Scan the records beneath this line for the line holding "- **Storage**: 20" and the line holding "- OpenSSL (for SSL/TLS)", then transcribe exactly those two and all lines between.

(DATA PROVIDED begins)

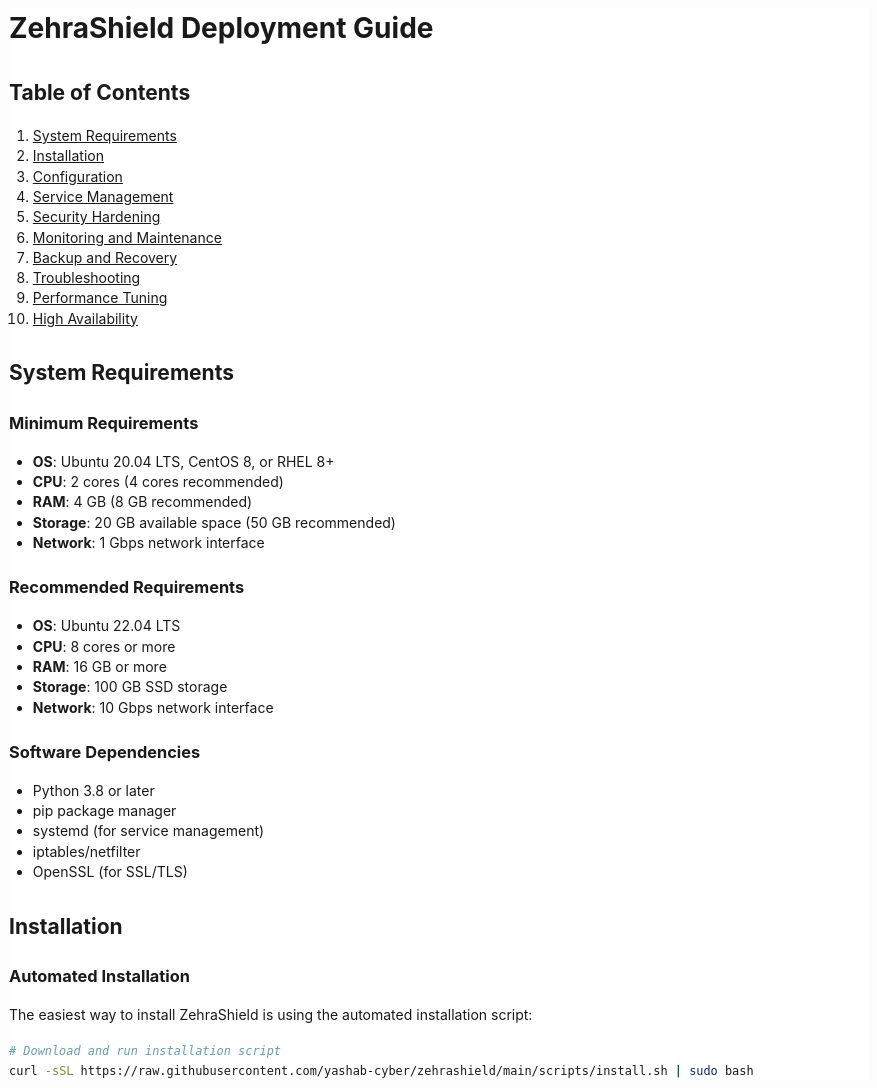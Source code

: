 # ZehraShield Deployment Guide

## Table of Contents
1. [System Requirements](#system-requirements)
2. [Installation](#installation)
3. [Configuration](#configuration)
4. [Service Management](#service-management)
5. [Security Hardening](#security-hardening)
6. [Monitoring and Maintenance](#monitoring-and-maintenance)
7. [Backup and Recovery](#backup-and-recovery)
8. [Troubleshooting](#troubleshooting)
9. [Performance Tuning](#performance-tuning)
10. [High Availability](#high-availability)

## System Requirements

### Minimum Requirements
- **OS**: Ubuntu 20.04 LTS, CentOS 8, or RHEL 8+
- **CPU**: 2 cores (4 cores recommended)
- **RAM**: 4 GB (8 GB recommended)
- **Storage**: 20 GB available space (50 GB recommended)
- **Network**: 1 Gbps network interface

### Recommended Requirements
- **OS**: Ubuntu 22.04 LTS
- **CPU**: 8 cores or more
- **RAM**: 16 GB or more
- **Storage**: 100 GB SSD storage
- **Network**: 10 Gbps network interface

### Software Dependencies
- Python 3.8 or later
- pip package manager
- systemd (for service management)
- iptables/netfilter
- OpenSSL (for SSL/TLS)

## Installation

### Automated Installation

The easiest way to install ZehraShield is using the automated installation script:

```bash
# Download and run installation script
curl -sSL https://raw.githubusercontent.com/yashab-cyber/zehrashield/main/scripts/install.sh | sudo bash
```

(DATA PROVIDED ends)

> [WRITTEN REPLY]
- **Storage**: 20 GB available space (50 GB recommended)
- **Network**: 1 Gbps network interface

### Recommended Requirements
- **OS**: Ubuntu 22.04 LTS
- **CPU**: 8 cores or more
- **RAM**: 16 GB or more
- **Storage**: 100 GB SSD storage
- **Network**: 10 Gbps network interface

### Software Dependencies
- Python 3.8 or later
- pip package manager
- systemd (for service management)
- iptables/netfilter
- OpenSSL (for SSL/TLS)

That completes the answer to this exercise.